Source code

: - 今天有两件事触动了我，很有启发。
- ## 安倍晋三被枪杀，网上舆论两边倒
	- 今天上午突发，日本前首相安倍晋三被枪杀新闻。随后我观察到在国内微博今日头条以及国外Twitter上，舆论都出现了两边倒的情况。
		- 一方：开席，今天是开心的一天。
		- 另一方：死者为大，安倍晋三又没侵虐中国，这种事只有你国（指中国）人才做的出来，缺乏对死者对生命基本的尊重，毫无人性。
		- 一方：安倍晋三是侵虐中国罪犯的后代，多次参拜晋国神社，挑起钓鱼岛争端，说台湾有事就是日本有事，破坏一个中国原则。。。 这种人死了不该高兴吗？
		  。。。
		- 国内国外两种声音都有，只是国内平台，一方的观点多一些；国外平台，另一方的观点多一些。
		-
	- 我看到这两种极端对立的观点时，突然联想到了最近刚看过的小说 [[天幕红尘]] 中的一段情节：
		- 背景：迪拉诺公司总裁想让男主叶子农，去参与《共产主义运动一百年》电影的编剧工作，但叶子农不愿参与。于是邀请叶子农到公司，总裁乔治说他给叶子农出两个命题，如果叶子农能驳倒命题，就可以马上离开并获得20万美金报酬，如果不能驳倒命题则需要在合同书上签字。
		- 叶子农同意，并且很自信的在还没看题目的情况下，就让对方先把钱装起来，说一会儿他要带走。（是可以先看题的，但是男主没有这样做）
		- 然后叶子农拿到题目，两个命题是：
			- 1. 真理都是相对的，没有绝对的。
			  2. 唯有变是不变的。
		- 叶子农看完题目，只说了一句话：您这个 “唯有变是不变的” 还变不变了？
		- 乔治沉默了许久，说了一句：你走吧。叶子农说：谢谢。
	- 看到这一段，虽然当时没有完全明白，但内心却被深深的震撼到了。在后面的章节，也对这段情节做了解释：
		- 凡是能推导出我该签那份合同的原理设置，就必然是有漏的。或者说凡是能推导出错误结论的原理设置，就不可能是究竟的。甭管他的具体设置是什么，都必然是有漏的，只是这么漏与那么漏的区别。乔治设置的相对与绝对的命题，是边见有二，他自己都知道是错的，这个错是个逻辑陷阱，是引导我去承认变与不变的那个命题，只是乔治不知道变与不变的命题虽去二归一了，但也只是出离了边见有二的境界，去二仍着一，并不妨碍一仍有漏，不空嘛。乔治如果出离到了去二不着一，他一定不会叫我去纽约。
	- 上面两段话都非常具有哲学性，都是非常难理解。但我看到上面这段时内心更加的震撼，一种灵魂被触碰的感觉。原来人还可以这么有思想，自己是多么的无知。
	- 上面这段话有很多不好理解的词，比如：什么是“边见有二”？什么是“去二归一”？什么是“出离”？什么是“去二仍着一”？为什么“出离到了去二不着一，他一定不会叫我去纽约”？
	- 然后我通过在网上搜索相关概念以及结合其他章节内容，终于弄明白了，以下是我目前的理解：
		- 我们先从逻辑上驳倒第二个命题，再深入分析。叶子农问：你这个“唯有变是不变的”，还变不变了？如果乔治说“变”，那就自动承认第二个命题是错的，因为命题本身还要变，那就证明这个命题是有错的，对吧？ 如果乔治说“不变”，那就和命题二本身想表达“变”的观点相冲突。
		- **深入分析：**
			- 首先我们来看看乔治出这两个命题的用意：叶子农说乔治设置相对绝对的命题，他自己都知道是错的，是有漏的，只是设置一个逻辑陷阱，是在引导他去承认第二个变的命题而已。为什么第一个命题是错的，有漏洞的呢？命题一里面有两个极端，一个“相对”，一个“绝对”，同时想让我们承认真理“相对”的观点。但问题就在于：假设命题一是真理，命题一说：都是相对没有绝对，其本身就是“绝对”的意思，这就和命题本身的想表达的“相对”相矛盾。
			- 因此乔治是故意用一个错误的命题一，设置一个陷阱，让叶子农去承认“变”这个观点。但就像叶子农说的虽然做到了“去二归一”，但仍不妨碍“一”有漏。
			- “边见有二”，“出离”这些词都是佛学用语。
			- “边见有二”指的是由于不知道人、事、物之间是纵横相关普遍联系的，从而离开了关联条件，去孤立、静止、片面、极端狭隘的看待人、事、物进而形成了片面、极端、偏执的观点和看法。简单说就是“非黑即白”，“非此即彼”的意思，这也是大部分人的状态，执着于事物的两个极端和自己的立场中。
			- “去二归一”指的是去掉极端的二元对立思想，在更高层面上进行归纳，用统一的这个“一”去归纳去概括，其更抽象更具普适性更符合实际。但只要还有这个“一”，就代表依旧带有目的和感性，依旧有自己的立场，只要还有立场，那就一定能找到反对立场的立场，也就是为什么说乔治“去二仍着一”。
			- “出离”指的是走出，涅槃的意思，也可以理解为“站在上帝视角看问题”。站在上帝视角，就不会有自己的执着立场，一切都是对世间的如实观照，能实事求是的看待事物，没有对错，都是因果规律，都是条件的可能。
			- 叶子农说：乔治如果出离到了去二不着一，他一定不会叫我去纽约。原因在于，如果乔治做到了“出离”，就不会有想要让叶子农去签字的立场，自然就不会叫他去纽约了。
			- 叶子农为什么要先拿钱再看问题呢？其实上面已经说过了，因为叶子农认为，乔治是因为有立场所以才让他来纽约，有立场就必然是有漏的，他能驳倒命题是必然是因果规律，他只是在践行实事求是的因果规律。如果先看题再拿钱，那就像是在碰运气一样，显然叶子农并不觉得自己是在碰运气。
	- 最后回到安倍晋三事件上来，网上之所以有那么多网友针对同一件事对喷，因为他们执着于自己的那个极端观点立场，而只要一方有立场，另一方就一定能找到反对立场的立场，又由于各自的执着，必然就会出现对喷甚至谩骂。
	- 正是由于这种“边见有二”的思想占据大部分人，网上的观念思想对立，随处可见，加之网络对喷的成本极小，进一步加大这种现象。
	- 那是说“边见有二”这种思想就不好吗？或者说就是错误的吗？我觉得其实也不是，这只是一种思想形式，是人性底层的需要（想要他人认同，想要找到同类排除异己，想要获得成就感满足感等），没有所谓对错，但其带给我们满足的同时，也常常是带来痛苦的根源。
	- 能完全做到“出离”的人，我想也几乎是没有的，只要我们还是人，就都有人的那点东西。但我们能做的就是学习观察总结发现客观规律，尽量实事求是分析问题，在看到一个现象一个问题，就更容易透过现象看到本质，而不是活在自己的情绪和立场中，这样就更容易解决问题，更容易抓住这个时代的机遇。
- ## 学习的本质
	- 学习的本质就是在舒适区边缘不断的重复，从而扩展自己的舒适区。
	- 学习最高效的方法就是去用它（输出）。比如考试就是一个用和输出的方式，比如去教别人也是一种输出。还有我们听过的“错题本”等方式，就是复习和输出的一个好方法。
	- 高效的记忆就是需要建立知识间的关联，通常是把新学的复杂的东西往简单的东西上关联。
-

## Your objective
Retype each record exactly, leaving nothing out.

## Reply
Source code

: - 今天有两件事触动了我，很有启发。
- ## 安倍晋三被枪杀，网上舆论两边倒
	- 今天上午突发，日本前首相安倍晋三被枪杀新闻。随后我观察到在国内微博今日头条以及国外Twitter上，舆论都出现了两边倒的情况。
		- 一方：开席，今天是开心的一天。
		- 另一方：死者为大，安倍晋三又没侵虐中国，这种事只有你国（指中国）人才做的出来，缺乏对死者对生命基本的尊重，毫无人性。
		- 一方：安倍晋三是侵虐中国罪犯的后代，多次参拜晋国神社，挑起钓鱼岛争端，说台湾有事就是日本有事，破坏一个中国原则。。。 这种人死了不该高兴吗？
		  。。。
		- 国内国外两种声音都有，只是国内平台，一方的观点多一些；国外平台，另一方的观点多一些。
		-
	- 我看到这两种极端对立的观点时，突然联想到了最近刚看过的小说 [[天幕红尘]] 中的一段情节：
		- 背景：迪拉诺公司总裁想让男主叶子农，去参与《共产主义运动一百年》电影的编剧工作，但叶子农不愿参与。于是邀请叶子农到公司，总裁乔治说他给叶子农出两个命题，如果叶子农能驳倒命题，就可以马上离开并获得20万美金报酬，如果不能驳倒命题则需要在合同书上签字。
		- 叶子农同意，并且很自信的在还没看题目的情况下，就让对方先把钱装起来，说一会儿他要带走。（是可以先看题的，但是男主没有这样做）
		- 然后叶子农拿到题目，两个命题是：
			- 1. 真理都是相对的，没有绝对的。
			  2. 唯有变是不变的。
		- 叶子农看完题目，只说了一句话：您这个 “唯有变是不变的” 还变不变了？
		- 乔治沉默了许久，说了一句：你走吧。叶子农说：谢谢。
	- 看到这一段，虽然当时没有完全明白，但内心却被深深的震撼到了。在后面的章节，也对这段情节做了解释：
		- 凡是能推导出我该签那份合同的原理设置，就必然是有漏的。或者说凡是能推导出错误结论的原理设置，就不可能是究竟的。甭管他的具体设置是什么，都必然是有漏的，只是这么漏与那么漏的区别。乔治设置的相对与绝对的命题，是边见有二，他自己都知道是错的，这个错是个逻辑陷阱，是引导我去承认变与不变的那个命题，只是乔治不知道变与不变的命题虽去二归一了，但也只是出离了边见有二的境界，去二仍着一，并不妨碍一仍有漏，不空嘛。乔治如果出离到了去二不着一，他一定不会叫我去纽约。
	- 上面两段话都非常具有哲学性，都是非常难理解。但我看到上面这段时内心更加的震撼，一种灵魂被触碰的感觉。原来人还可以这么有思想，自己是多么的无知。
	- 上面这段话有很多不好理解的词，比如：什么是“边见有二”？什么是“去二归一”？什么是“出离”？什么是“去二仍着一”？为什么“出离到了去二不着一，他一定不会叫我去纽约”？
	- 然后我通过在网上搜索相关概念以及结合其他章节内容，终于弄明白了，以下是我目前的理解：
		- 我们先从逻辑上驳倒第二个命题，再深入分析。叶子农问：你这个“唯有变是不变的”，还变不变了？如果乔治说“变”，那就自动承认第二个命题是错的，因为命题本身还要变，那就证明这个命题是有错的，对吧？ 如果乔治说“不变”，那就和命题二本身想表达“变”的观点相冲突。
		- **深入分析：**
			- 首先我们来看看乔治出这两个命题的用意：叶子农说乔治设置相对绝对的命题，他自己都知道是错的，是有漏的，只是设置一个逻辑陷阱，是在引导他去承认第二个变的命题而已。为什么第一个命题是错的，有漏洞的呢？命题一里面有两个极端，一个“相对”，一个“绝对”，同时想让我们承认真理“相对”的观点。但问题就在于：假设命题一是真理，命题一说：都是相对没有绝对，其本身就是“绝对”的意思，这就和命题本身的想表达的“相对”相矛盾。
			- 因此乔治是故意用一个错误的命题一，设置一个陷阱，让叶子农去承认“变”这个观点。但就像叶子农说的虽然做到了“去二归一”，但仍不妨碍“一”有漏。
			- “边见有二”，“出离”这些词都是佛学用语。
			- “边见有二”指的是由于不知道人、事、物之间是纵横相关普遍联系的，从而离开了关联条件，去孤立、静止、片面、极端狭隘的看待人、事、物进而形成了片面、极端、偏执的观点和看法。简单说就是“非黑即白”，“非此即彼”的意思，这也是大部分人的状态，执着于事物的两个极端和自己的立场中。
			- “去二归一”指的是去掉极端的二元对立思想，在更高层面上进行归纳，用统一的这个“一”去归纳去概括，其更抽象更具普适性更符合实际。但只要还有这个“一”，就代表依旧带有目的和感性，依旧有自己的立场，只要还有立场，那就一定能找到反对立场的立场，也就是为什么说乔治“去二仍着一”。
			- “出离”指的是走出，涅槃的意思，也可以理解为“站在上帝视角看问题”。站在上帝视角，就不会有自己的执着立场，一切都是对世间的如实观照，能实事求是的看待事物，没有对错，都是因果规律，都是条件的可能。
			- 叶子农说：乔治如果出离到了去二不着一，他一定不会叫我去纽约。原因在于，如果乔治做到了“出离”，就不会有想要让叶子农去签字的立场，自然就不会叫他去纽约了。
			- 叶子农为什么要先拿钱再看问题呢？其实上面已经说过了，因为叶子农认为，乔治是因为有立场所以才让他来纽约，有立场就必然是有漏的，他能驳倒命题是必然是因果规律，他只是在践行实事求是的因果规律。如果先看题再拿钱，那就像是在碰运气一样，显然叶子农并不觉得自己是在碰运气。
	- 最后回到安倍晋三事件上来，网上之所以有那么多网友针对同一件事对喷，因为他们执着于自己的那个极端观点立场，而只要一方有立场，另一方就一定能找到反对立场的立场，又由于各自的执着，必然就会出现对喷甚至谩骂。
	- 正是由于这种“边见有二”的思想占据大部分人，网上的观念思想对立，随处可见，加之网络对喷的成本极小，进一步加大这种现象。
	- 那是说“边见有二”这种思想就不好吗？或者说就是错误的吗？我觉得其实也不是，这只是一种思想形式，是人性底层的需要（想要他人认同，想要找到同类排除异己，想要获得成就感满足感等），没有所谓对错，但其带给我们满足的同时，也常常是带来痛苦的根源。
	- 能完全做到“出离”的人，我想也几乎是没有的，只要我们还是人，就都有人的那点东西。但我们能做的就是学习观察总结发现客观规律，尽量实事求是分析问题，在看到一个现象一个问题，就更容易透过现象看到本质，而不是活在自己的情绪和立场中，这样就更容易解决问题，更容易抓住这个时代的机遇。
- ## 学习的本质
	- 学习的本质就是在舒适区边缘不断的重复，从而扩展自己的舒适区。
	- 学习最高效的方法就是去用它（输出）。比如考试就是一个用和输出的方式，比如去教别人也是一种输出。还有我们听过的“错题本”等方式，就是复习和输出的一个好方法。
	- 高效的记忆就是需要建立知识间的关联，通常是把新学的复杂的东西往简单的东西上关联。
-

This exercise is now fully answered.